# Differential Equation (Homogeneous / scale-invariant

PhysicsMark

## Homework Statement

Test the following equation to show that they are scale invariant. Find their general solutions (It is not necessary to do the anti-derivative.)

$$(x+y^2)dy+ydx=0$$

I believe what my tutorial wants me to do is to check for homogeneity. I'm not sure though. This is not a Differential equations class, it is a math methods in physics class. The tutorial we use titles this section "Scale-invariant first-order differential equations".

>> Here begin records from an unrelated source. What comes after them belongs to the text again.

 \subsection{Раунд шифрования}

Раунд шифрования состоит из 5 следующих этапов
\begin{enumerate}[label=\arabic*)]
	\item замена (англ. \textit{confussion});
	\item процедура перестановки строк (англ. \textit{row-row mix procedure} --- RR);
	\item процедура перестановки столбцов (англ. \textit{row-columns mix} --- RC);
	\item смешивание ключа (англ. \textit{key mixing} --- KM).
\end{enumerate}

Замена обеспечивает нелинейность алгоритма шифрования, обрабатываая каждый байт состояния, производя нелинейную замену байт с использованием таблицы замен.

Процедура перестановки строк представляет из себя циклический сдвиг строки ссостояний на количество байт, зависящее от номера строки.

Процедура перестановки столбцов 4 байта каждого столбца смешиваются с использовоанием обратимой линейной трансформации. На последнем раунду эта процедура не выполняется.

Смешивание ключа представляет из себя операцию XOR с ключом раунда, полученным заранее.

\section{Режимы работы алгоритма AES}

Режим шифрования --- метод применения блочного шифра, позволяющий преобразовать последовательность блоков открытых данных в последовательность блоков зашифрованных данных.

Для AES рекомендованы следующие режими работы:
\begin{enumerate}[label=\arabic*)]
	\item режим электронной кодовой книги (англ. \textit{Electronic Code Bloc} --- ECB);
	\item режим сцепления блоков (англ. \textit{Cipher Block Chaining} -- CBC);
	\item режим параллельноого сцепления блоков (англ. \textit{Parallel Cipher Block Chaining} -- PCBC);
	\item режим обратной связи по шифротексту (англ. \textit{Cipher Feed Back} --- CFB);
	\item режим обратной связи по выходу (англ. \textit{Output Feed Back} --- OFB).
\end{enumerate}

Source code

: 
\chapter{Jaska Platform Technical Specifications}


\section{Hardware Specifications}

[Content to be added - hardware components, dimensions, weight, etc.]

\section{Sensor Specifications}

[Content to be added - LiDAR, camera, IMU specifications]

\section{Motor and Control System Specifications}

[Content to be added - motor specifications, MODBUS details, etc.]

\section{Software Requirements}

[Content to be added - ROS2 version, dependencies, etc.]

## The Attempt at a Solution

First I make the following substitutions:

$$x=\alpha{x}$$

$$y=\alpha^{n}x$$

I then use the substitutions in the DiffEq and solve for n so that the weight of each term is equal. I find that:

$$n=\frac{1}{2}$$

Based off that, I now make the following substitution:

$$y=v\sqrt{x}$$

From there things begin to get messy. I am unsure about 1 step so far: I am not sure what dy equates to. In the case that n=1, dy = vdx+xdv. I am not sure how to get dy using n=1/2.

Is it:

$$dy= vdx+{\sqrt{x}}dv$$

or:

$$dy= \frac{v}{2\sqrt{x}}+{\sqrt{x}dv$$

Or something else completely?

I guess I am asking what is dx in the equations above? Is it the derivative of x^1/2 or is it just dx?